### SUPPLIED MATERIAL

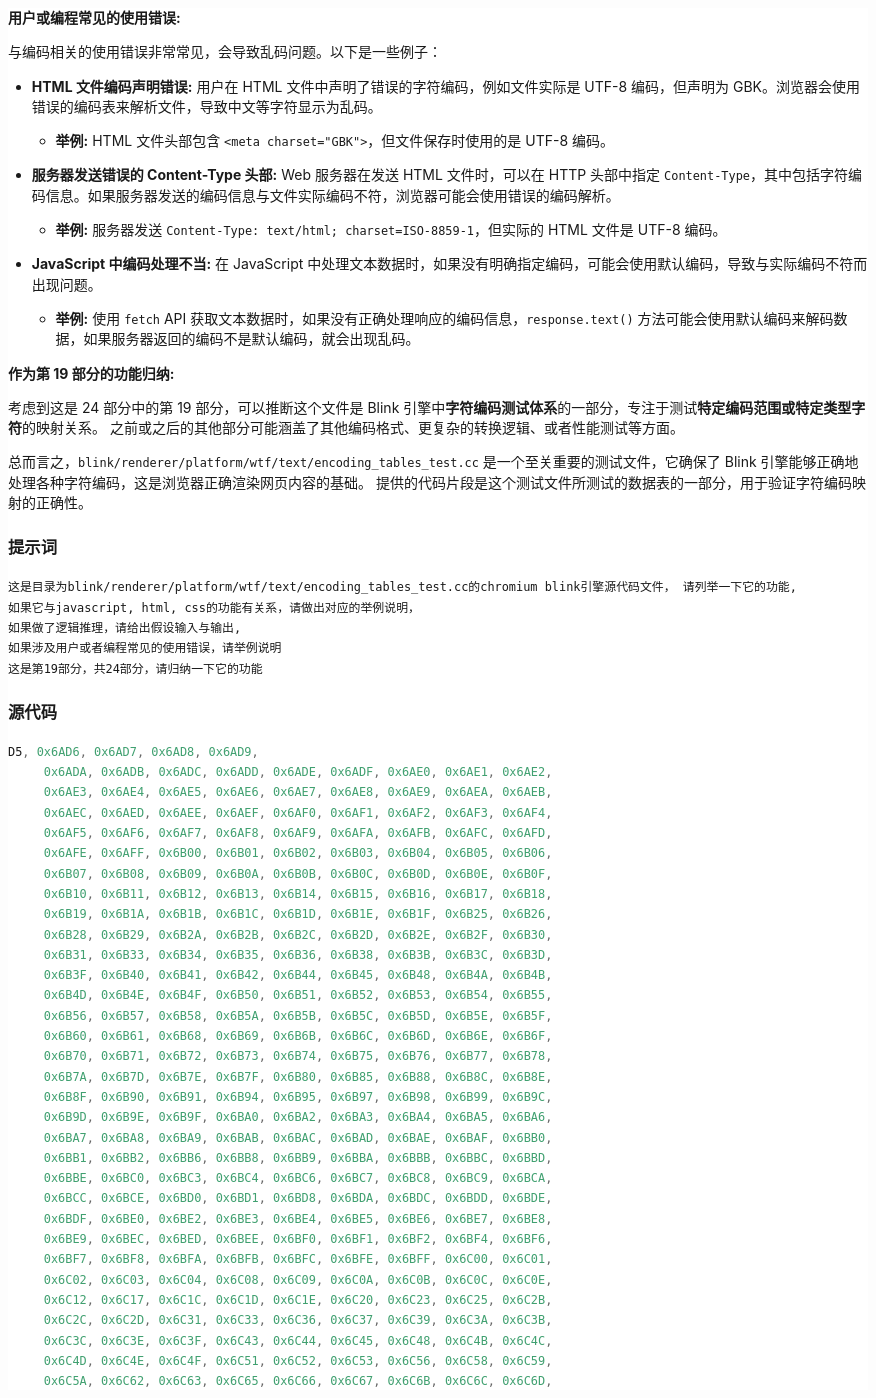 **用户或编程常见的使用错误:**

与编码相关的使用错误非常常见，会导致乱码问题。以下是一些例子：

* **HTML 文件编码声明错误:** 用户在 HTML 文件中声明了错误的字符编码，例如文件实际是 UTF-8 编码，但声明为 GBK。浏览器会使用错误的编码表来解析文件，导致中文等字符显示为乱码。
    * **举例:**  HTML 文件头部包含 `<meta charset="GBK">`，但文件保存时使用的是 UTF-8 编码。

* **服务器发送错误的 Content-Type 头部:** Web 服务器在发送 HTML 文件时，可以在 HTTP 头部中指定 `Content-Type`，其中包括字符编码信息。如果服务器发送的编码信息与文件实际编码不符，浏览器可能会使用错误的编码解析。
    * **举例:** 服务器发送 `Content-Type: text/html; charset=ISO-8859-1`，但实际的 HTML 文件是 UTF-8 编码。

* **JavaScript 中编码处理不当:**  在 JavaScript 中处理文本数据时，如果没有明确指定编码，可能会使用默认编码，导致与实际编码不符而出现问题。
    * **举例:** 使用 `fetch` API 获取文本数据时，如果没有正确处理响应的编码信息，`response.text()` 方法可能会使用默认编码来解码数据，如果服务器返回的编码不是默认编码，就会出现乱码。

**作为第 19 部分的功能归纳:**

考虑到这是 24 部分中的第 19 部分，可以推断这个文件是 Blink 引擎中**字符编码测试体系**的一部分，专注于测试**特定编码范围或特定类型字符**的映射关系。 之前或之后的其他部分可能涵盖了其他编码格式、更复杂的转换逻辑、或者性能测试等方面。

总而言之，`blink/renderer/platform/wtf/text/encoding_tables_test.cc` 是一个至关重要的测试文件，它确保了 Blink 引擎能够正确地处理各种字符编码，这是浏览器正确渲染网页内容的基础。 提供的代码片段是这个测试文件所测试的数据表的一部分，用于验证字符编码映射的正确性。

### 提示词
```
这是目录为blink/renderer/platform/wtf/text/encoding_tables_test.cc的chromium blink引擎源代码文件， 请列举一下它的功能, 
如果它与javascript, html, css的功能有关系，请做出对应的举例说明，
如果做了逻辑推理，请给出假设输入与输出,
如果涉及用户或者编程常见的使用错误，请举例说明
这是第19部分，共24部分，请归纳一下它的功能
```

### 源代码
```cpp
D5, 0x6AD6, 0x6AD7, 0x6AD8, 0x6AD9,
     0x6ADA, 0x6ADB, 0x6ADC, 0x6ADD, 0x6ADE, 0x6ADF, 0x6AE0, 0x6AE1, 0x6AE2,
     0x6AE3, 0x6AE4, 0x6AE5, 0x6AE6, 0x6AE7, 0x6AE8, 0x6AE9, 0x6AEA, 0x6AEB,
     0x6AEC, 0x6AED, 0x6AEE, 0x6AEF, 0x6AF0, 0x6AF1, 0x6AF2, 0x6AF3, 0x6AF4,
     0x6AF5, 0x6AF6, 0x6AF7, 0x6AF8, 0x6AF9, 0x6AFA, 0x6AFB, 0x6AFC, 0x6AFD,
     0x6AFE, 0x6AFF, 0x6B00, 0x6B01, 0x6B02, 0x6B03, 0x6B04, 0x6B05, 0x6B06,
     0x6B07, 0x6B08, 0x6B09, 0x6B0A, 0x6B0B, 0x6B0C, 0x6B0D, 0x6B0E, 0x6B0F,
     0x6B10, 0x6B11, 0x6B12, 0x6B13, 0x6B14, 0x6B15, 0x6B16, 0x6B17, 0x6B18,
     0x6B19, 0x6B1A, 0x6B1B, 0x6B1C, 0x6B1D, 0x6B1E, 0x6B1F, 0x6B25, 0x6B26,
     0x6B28, 0x6B29, 0x6B2A, 0x6B2B, 0x6B2C, 0x6B2D, 0x6B2E, 0x6B2F, 0x6B30,
     0x6B31, 0x6B33, 0x6B34, 0x6B35, 0x6B36, 0x6B38, 0x6B3B, 0x6B3C, 0x6B3D,
     0x6B3F, 0x6B40, 0x6B41, 0x6B42, 0x6B44, 0x6B45, 0x6B48, 0x6B4A, 0x6B4B,
     0x6B4D, 0x6B4E, 0x6B4F, 0x6B50, 0x6B51, 0x6B52, 0x6B53, 0x6B54, 0x6B55,
     0x6B56, 0x6B57, 0x6B58, 0x6B5A, 0x6B5B, 0x6B5C, 0x6B5D, 0x6B5E, 0x6B5F,
     0x6B60, 0x6B61, 0x6B68, 0x6B69, 0x6B6B, 0x6B6C, 0x6B6D, 0x6B6E, 0x6B6F,
     0x6B70, 0x6B71, 0x6B72, 0x6B73, 0x6B74, 0x6B75, 0x6B76, 0x6B77, 0x6B78,
     0x6B7A, 0x6B7D, 0x6B7E, 0x6B7F, 0x6B80, 0x6B85, 0x6B88, 0x6B8C, 0x6B8E,
     0x6B8F, 0x6B90, 0x6B91, 0x6B94, 0x6B95, 0x6B97, 0x6B98, 0x6B99, 0x6B9C,
     0x6B9D, 0x6B9E, 0x6B9F, 0x6BA0, 0x6BA2, 0x6BA3, 0x6BA4, 0x6BA5, 0x6BA6,
     0x6BA7, 0x6BA8, 0x6BA9, 0x6BAB, 0x6BAC, 0x6BAD, 0x6BAE, 0x6BAF, 0x6BB0,
     0x6BB1, 0x6BB2, 0x6BB6, 0x6BB8, 0x6BB9, 0x6BBA, 0x6BBB, 0x6BBC, 0x6BBD,
     0x6BBE, 0x6BC0, 0x6BC3, 0x6BC4, 0x6BC6, 0x6BC7, 0x6BC8, 0x6BC9, 0x6BCA,
     0x6BCC, 0x6BCE, 0x6BD0, 0x6BD1, 0x6BD8, 0x6BDA, 0x6BDC, 0x6BDD, 0x6BDE,
     0x6BDF, 0x6BE0, 0x6BE2, 0x6BE3, 0x6BE4, 0x6BE5, 0x6BE6, 0x6BE7, 0x6BE8,
     0x6BE9, 0x6BEC, 0x6BED, 0x6BEE, 0x6BF0, 0x6BF1, 0x6BF2, 0x6BF4, 0x6BF6,
     0x6BF7, 0x6BF8, 0x6BFA, 0x6BFB, 0x6BFC, 0x6BFE, 0x6BFF, 0x6C00, 0x6C01,
     0x6C02, 0x6C03, 0x6C04, 0x6C08, 0x6C09, 0x6C0A, 0x6C0B, 0x6C0C, 0x6C0E,
     0x6C12, 0x6C17, 0x6C1C, 0x6C1D, 0x6C1E, 0x6C20, 0x6C23, 0x6C25, 0x6C2B,
     0x6C2C, 0x6C2D, 0x6C31, 0x6C33, 0x6C36, 0x6C37, 0x6C39, 0x6C3A, 0x6C3B,
     0x6C3C, 0x6C3E, 0x6C3F, 0x6C43, 0x6C44, 0x6C45, 0x6C48, 0x6C4B, 0x6C4C,
     0x6C4D, 0x6C4E, 0x6C4F, 0x6C51, 0x6C52, 0x6C53, 0x6C56, 0x6C58, 0x6C59,
     0x6C5A, 0x6C62, 0x6C63, 0x6C65, 0x6C66, 0x6C67, 0x6C6B, 0x6C6C, 0x6C6D,
```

######

• TASK
Give back each entry verbatim but drop its pictures.

• SOLUTION FOR THIS TASK
 **用户或编程常见的使用错误:**

与编码相关的使用错误非常常见，会导致乱码问题。以下是一些例子：

* **HTML 文件编码声明错误:** 用户在 HTML 文件中声明了错误的字符编码，例如文件实际是 UTF-8 编码，但声明为 GBK。浏览器会使用错误的编码表来解析文件，导致中文等字符显示为乱码。
    * **举例:**  HTML 文件头部包含 `<meta charset="GBK">`，但文件保存时使用的是 UTF-8 编码。

* **服务器发送错误的 Content-Type 头部:** Web 服务器在发送 HTML 文件时，可以在 HTTP 头部中指定 `Content-Type`，其中包括字符编码信息。如果服务器发送的编码信息与文件实际编码不符，浏览器可能会使用错误的编码解析。
    * **举例:** 服务器发送 `Content-Type: text/html; charset=ISO-8859-1`，但实际的 HTML 文件是 UTF-8 编码。

* **JavaScript 中编码处理不当:**  在 JavaScript 中处理文本数据时，如果没有明确指定编码，可能会使用默认编码，导致与实际编码不符而出现问题。
    * **举例:** 使用 `fetch` API 获取文本数据时，如果没有正确处理响应的编码信息，`response.text()` 方法可能会使用默认编码来解码数据，如果服务器返回的编码不是默认编码，就会出现乱码。

**作为第 19 部分的功能归纳:**

考虑到这是 24 部分中的第 19 部分，可以推断这个文件是 Blink 引擎中**字符编码测试体系**的一部分，专注于测试**特定编码范围或特定类型字符**的映射关系。 之前或之后的其他部分可能涵盖了其他编码格式、更复杂的转换逻辑、或者性能测试等方面。

总而言之，`blink/renderer/platform/wtf/text/encoding_tables_test.cc` 是一个至关重要的测试文件，它确保了 Blink 引擎能够正确地处理各种字符编码，这是浏览器正确渲染网页内容的基础。 提供的代码片段是这个测试文件所测试的数据表的一部分，用于验证字符编码映射的正确性。

### 提示词
```
这是目录为blink/renderer/platform/wtf/text/encoding_tables_test.cc的chromium blink引擎源代码文件， 请列举一下它的功能, 
如果它与javascript, html, css的功能有关系，请做出对应的举例说明，
如果做了逻辑推理，请给出假设输入与输出,
如果涉及用户或者编程常见的使用错误，请举例说明
这是第19部分，共24部分，请归纳一下它的功能
```

### 源代码
```cpp
D5, 0x6AD6, 0x6AD7, 0x6AD8, 0x6AD9,
     0x6ADA, 0x6ADB, 0x6ADC, 0x6ADD, 0x6ADE, 0x6ADF, 0x6AE0, 0x6AE1, 0x6AE2,
     0x6AE3, 0x6AE4, 0x6AE5, 0x6AE6, 0x6AE7, 0x6AE8, 0x6AE9, 0x6AEA, 0x6AEB,
     0x6AEC, 0x6AED, 0x6AEE, 0x6AEF, 0x6AF0, 0x6AF1, 0x6AF2, 0x6AF3, 0x6AF4,
     0x6AF5, 0x6AF6, 0x6AF7, 0x6AF8, 0x6AF9, 0x6AFA, 0x6AFB, 0x6AFC, 0x6AFD,
     0x6AFE, 0x6AFF, 0x6B00, 0x6B01, 0x6B02, 0x6B03, 0x6B04, 0x6B05, 0x6B06,
     0x6B07, 0x6B08, 0x6B09, 0x6B0A, 0x6B0B, 0x6B0C, 0x6B0D, 0x6B0E, 0x6B0F,
     0x6B10, 0x6B11, 0x6B12, 0x6B13, 0x6B14, 0x6B15, 0x6B16, 0x6B17, 0x6B18,
     0x6B19, 0x6B1A, 0x6B1B, 0x6B1C, 0x6B1D, 0x6B1E, 0x6B1F, 0x6B25, 0x6B26,
     0x6B28, 0x6B29, 0x6B2A, 0x6B2B, 0x6B2C, 0x6B2D, 0x6B2E, 0x6B2F, 0x6B30,
     0x6B31, 0x6B33, 0x6B34, 0x6B35, 0x6B36, 0x6B38, 0x6B3B, 0x6B3C, 0x6B3D,
     0x6B3F, 0x6B40, 0x6B41, 0x6B42, 0x6B44, 0x6B45, 0x6B48, 0x6B4A, 0x6B4B,
     0x6B4D, 0x6B4E, 0x6B4F, 0x6B50, 0x6B51, 0x6B52, 0x6B53, 0x6B54, 0x6B55,
     0x6B56, 0x6B57, 0x6B58, 0x6B5A, 0x6B5B, 0x6B5C, 0x6B5D, 0x6B5E, 0x6B5F,
     0x6B60, 0x6B61, 0x6B68, 0x6B69, 0x6B6B, 0x6B6C, 0x6B6D, 0x6B6E, 0x6B6F,
     0x6B70, 0x6B71, 0x6B72, 0x6B73, 0x6B74, 0x6B75, 0x6B76, 0x6B77, 0x6B78,
     0x6B7A, 0x6B7D, 0x6B7E, 0x6B7F, 0x6B80, 0x6B85, 0x6B88, 0x6B8C, 0x6B8E,
     0x6B8F, 0x6B90, 0x6B91, 0x6B94, 0x6B95, 0x6B97, 0x6B98, 0x6B99, 0x6B9C,
     0x6B9D, 0x6B9E, 0x6B9F, 0x6BA0, 0x6BA2, 0x6BA3, 0x6BA4, 0x6BA5, 0x6BA6,
     0x6BA7, 0x6BA8, 0x6BA9, 0x6BAB, 0x6BAC, 0x6BAD, 0x6BAE, 0x6BAF, 0x6BB0,
     0x6BB1, 0x6BB2, 0x6BB6, 0x6BB8, 0x6BB9, 0x6BBA, 0x6BBB, 0x6BBC, 0x6BBD,
     0x6BBE, 0x6BC0, 0x6BC3, 0x6BC4, 0x6BC6, 0x6BC7, 0x6BC8, 0x6BC9, 0x6BCA,
     0x6BCC, 0x6BCE, 0x6BD0, 0x6BD1, 0x6BD8, 0x6BDA, 0x6BDC, 0x6BDD, 0x6BDE,
     0x6BDF, 0x6BE0, 0x6BE2, 0x6BE3, 0x6BE4, 0x6BE5, 0x6BE6, 0x6BE7, 0x6BE8,
     0x6BE9, 0x6BEC, 0x6BED, 0x6BEE, 0x6BF0, 0x6BF1, 0x6BF2, 0x6BF4, 0x6BF6,
     0x6BF7, 0x6BF8, 0x6BFA, 0x6BFB, 0x6BFC, 0x6BFE, 0x6BFF, 0x6C00, 0x6C01,
     0x6C02, 0x6C03, 0x6C04, 0x6C08, 0x6C09, 0x6C0A, 0x6C0B, 0x6C0C, 0x6C0E,
     0x6C12, 0x6C17, 0x6C1C, 0x6C1D, 0x6C1E, 0x6C20, 0x6C23, 0x6C25, 0x6C2B,
     0x6C2C, 0x6C2D, 0x6C31, 0x6C33, 0x6C36, 0x6C37, 0x6C39, 0x6C3A, 0x6C3B,
     0x6C3C, 0x6C3E, 0x6C3F, 0x6C43, 0x6C44, 0x6C45, 0x6C48, 0x6C4B, 0x6C4C,
     0x6C4D, 0x6C4E, 0x6C4F, 0x6C51, 0x6C52, 0x6C53, 0x6C56, 0x6C58, 0x6C59,
     0x6C5A, 0x6C62, 0x6C63, 0x6C65, 0x6C66, 0x6C67, 0x6C6B, 0x6C6C, 0x6C6D,
```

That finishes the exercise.